Segment Start: RECORDS TO USE
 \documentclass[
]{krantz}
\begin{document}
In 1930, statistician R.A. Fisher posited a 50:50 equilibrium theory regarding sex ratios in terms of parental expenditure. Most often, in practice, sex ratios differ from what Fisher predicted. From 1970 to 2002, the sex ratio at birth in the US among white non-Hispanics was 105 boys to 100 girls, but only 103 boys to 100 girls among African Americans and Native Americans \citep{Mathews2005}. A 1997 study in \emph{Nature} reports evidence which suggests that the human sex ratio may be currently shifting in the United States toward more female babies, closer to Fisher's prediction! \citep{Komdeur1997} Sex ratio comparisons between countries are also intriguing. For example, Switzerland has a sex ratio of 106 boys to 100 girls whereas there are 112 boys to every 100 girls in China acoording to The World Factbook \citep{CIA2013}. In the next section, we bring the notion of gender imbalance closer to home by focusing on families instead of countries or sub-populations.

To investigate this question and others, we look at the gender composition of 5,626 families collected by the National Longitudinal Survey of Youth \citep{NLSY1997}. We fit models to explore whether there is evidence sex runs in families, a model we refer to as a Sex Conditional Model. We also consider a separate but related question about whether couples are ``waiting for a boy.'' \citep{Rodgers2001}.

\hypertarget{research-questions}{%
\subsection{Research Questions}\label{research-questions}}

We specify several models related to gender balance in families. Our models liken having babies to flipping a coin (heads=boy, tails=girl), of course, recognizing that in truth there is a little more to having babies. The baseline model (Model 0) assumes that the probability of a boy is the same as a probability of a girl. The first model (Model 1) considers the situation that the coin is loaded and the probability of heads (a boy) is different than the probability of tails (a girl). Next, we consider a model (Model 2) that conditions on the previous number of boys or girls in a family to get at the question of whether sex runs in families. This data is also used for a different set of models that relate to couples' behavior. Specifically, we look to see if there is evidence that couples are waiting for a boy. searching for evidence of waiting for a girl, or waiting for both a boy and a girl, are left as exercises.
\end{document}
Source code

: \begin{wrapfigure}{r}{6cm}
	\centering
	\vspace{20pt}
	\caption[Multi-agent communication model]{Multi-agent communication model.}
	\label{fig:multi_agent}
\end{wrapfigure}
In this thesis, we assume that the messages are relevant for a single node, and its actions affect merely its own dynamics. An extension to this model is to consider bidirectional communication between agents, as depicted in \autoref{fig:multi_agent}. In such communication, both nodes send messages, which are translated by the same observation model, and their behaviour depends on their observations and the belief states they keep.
Segment End: RECORDS TO USE
**WHAT THE EXERCISE ASKS:** From the records above, pull every line that carries the word "label".

**YOUR SOLUTION:**
\subsection{Research Questions}\label{research-questions}}
	\label{fig:multi_agent}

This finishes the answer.